Это – застывшая мысль маньяка, которая почти не реагирует на те или иные изменения в расстановке политических сил. Возможно, в сознании Гитлера советско-германский пакт – не более чем отсрочка. По плану, изложенному в «Майн кампф», сначала должна быть разгромлена Россия, а потом уже, видимо, Англия. Теперь, как выясняется, Англия будет первой, ибо из двух стран Россия оказалась сговорчивей. Но когда с Англией будет покончено, придет черед России – так, без сомнения, представляется Гитлеру. Произойдет ли это на самом деле – уже, конечно, другой вопрос.
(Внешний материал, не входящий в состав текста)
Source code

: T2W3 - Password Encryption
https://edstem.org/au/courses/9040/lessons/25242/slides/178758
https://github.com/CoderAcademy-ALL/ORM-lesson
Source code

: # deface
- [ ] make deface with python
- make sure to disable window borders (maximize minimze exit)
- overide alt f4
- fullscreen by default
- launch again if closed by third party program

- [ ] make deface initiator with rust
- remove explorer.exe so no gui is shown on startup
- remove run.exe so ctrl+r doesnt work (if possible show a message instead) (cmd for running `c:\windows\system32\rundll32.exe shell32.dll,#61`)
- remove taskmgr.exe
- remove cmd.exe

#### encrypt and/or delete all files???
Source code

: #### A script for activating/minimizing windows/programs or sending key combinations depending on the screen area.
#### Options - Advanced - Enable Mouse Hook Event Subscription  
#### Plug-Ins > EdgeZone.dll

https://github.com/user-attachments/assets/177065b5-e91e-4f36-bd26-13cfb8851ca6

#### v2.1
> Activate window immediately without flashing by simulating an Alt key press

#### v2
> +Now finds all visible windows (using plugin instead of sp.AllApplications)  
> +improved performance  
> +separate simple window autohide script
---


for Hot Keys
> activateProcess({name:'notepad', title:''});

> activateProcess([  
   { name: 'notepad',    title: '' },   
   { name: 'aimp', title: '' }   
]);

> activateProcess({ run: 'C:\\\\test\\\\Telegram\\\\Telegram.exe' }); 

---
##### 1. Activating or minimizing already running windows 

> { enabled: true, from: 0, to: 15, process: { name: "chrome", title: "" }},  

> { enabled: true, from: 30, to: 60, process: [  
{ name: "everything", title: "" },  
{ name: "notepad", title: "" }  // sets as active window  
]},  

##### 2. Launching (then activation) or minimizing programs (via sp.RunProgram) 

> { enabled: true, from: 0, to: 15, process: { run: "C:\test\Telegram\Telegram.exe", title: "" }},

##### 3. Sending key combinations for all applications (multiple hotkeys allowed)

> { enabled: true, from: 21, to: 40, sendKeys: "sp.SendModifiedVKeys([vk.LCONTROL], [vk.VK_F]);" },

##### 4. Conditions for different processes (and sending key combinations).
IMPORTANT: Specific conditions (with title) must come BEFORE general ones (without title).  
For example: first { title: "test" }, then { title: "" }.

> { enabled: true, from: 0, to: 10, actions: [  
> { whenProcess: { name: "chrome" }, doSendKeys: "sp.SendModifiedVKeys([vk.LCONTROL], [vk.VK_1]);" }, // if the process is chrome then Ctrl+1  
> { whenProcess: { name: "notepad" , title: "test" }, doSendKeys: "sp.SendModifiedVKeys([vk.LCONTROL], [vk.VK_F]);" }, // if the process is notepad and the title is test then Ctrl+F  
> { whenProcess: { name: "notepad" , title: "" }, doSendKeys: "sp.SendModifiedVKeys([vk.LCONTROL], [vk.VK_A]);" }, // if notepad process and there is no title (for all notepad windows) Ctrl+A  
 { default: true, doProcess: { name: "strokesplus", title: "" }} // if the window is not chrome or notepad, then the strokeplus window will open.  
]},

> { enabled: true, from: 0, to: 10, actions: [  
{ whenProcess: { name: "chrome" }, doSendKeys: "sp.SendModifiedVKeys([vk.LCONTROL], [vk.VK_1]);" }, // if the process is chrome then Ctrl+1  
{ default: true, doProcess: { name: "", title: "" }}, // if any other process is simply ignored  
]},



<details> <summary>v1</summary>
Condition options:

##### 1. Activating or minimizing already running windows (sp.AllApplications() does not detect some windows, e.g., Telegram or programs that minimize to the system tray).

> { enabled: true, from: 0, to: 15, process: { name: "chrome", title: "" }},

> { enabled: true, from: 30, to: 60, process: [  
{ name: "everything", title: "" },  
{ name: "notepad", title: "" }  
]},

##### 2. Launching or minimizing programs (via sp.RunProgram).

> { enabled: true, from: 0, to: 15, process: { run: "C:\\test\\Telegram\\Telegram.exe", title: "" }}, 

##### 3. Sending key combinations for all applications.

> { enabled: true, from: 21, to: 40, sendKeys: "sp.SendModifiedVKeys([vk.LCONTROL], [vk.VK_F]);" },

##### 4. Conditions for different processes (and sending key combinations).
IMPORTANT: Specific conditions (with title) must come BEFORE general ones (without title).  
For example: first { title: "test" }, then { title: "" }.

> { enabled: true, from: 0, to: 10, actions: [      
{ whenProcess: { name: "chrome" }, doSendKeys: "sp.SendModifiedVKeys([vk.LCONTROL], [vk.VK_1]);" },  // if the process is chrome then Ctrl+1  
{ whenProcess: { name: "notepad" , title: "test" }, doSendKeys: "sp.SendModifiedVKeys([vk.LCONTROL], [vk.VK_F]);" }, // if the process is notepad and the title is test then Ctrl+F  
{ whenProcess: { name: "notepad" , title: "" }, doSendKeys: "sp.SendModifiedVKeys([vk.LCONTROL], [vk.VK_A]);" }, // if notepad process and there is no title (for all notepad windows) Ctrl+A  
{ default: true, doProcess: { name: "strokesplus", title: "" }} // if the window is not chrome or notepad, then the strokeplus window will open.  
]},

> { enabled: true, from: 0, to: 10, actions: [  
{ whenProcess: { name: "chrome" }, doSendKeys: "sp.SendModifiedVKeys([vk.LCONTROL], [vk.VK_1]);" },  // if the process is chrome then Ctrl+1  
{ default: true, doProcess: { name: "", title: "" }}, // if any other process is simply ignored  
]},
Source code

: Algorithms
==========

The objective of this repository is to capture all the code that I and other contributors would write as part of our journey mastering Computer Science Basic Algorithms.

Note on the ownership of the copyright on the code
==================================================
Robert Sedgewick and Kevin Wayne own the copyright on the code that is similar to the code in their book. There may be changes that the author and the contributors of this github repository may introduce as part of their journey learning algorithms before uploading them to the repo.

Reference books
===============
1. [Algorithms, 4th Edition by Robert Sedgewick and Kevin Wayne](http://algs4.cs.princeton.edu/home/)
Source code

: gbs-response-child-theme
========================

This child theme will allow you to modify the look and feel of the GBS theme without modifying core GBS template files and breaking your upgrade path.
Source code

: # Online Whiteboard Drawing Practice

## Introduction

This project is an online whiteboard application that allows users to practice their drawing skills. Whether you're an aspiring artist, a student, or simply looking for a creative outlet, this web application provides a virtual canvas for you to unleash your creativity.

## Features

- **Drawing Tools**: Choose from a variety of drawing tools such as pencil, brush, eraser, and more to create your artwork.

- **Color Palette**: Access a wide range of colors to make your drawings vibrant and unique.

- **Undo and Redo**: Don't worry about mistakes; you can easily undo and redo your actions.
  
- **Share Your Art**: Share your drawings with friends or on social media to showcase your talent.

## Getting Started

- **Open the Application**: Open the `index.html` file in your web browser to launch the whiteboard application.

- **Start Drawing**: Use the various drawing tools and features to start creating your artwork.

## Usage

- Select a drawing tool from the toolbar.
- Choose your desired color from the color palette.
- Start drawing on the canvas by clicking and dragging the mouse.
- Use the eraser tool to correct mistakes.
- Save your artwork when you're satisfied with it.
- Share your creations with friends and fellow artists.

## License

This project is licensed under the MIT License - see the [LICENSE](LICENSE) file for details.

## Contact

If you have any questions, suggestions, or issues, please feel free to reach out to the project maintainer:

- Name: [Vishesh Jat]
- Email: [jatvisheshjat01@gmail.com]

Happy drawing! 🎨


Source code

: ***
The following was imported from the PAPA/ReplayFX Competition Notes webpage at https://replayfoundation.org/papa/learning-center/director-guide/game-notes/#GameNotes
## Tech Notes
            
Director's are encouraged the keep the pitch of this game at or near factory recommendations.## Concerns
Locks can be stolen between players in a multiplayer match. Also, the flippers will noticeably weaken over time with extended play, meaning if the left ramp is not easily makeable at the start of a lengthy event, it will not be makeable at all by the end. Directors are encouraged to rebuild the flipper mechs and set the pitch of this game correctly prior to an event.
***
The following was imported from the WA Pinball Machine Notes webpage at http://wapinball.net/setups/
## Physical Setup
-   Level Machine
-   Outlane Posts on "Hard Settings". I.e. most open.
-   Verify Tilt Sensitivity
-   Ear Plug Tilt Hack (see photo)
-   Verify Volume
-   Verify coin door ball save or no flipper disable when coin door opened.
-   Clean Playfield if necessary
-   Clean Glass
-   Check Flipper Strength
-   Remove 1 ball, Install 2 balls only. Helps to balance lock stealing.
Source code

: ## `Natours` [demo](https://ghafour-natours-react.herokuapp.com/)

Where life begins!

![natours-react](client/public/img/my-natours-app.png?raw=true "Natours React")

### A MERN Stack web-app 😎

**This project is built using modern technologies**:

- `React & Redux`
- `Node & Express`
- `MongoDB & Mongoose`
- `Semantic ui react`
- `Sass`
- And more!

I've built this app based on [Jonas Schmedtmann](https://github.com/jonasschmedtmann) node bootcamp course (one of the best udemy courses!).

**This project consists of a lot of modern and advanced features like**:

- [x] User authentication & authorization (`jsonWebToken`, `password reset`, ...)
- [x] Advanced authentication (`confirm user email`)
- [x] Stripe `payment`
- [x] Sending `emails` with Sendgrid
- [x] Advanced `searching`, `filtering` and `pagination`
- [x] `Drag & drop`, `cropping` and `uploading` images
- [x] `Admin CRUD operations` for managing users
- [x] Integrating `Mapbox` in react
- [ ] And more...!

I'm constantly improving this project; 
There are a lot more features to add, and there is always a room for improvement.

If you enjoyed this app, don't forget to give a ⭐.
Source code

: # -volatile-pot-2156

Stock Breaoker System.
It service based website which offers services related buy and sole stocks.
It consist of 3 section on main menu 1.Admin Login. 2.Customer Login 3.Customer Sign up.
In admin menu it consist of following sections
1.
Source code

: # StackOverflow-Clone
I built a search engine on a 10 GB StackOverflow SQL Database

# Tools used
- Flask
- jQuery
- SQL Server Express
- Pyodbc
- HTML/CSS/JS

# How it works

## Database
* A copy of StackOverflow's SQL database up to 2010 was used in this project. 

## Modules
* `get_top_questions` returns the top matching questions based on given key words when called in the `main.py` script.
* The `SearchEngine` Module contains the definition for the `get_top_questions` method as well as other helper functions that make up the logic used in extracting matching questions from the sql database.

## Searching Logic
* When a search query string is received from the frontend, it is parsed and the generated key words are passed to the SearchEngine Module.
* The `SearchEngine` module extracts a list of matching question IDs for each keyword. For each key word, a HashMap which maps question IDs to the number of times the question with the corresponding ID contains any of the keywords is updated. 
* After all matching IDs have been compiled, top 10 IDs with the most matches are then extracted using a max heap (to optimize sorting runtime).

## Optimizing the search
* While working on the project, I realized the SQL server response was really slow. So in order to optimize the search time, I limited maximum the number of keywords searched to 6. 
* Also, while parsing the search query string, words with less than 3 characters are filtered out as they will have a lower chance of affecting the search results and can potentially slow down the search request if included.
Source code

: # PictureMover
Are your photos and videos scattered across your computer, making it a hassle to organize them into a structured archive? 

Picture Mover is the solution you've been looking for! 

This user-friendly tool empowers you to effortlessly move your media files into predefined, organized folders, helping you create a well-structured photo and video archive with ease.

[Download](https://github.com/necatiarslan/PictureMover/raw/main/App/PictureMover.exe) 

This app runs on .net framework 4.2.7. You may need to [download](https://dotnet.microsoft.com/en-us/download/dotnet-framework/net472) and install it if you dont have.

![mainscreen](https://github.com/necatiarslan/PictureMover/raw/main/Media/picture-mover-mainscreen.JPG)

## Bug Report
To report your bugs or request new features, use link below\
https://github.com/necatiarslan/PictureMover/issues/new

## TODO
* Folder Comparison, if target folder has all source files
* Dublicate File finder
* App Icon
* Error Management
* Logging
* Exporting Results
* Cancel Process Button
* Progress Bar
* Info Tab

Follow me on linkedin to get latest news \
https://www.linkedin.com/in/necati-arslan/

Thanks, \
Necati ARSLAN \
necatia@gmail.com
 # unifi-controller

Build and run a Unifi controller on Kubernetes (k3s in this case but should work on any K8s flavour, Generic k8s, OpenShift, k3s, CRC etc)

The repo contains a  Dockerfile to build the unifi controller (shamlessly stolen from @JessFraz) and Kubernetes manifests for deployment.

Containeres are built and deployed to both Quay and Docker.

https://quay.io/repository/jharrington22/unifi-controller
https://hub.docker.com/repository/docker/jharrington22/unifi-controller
Предположим, что программа Гитлера будет осуществлена. Он намечает, спустя сто лет, создание нерушимого государства, где двести пятьдесят миллионов немцев будут иметь достаточно «жизненного пространства» (то есть простирающегося до Афганистана или соседних земель); это будет чудовищная, безмозглая империя, роль которой, в сущности, сведется лишь к подготовке молодых парней к войне и бесперебойной поставке свежего пушечного мяса. Как же случилось, что он сумел сделать всеобщим достоянием свой жуткий замысел?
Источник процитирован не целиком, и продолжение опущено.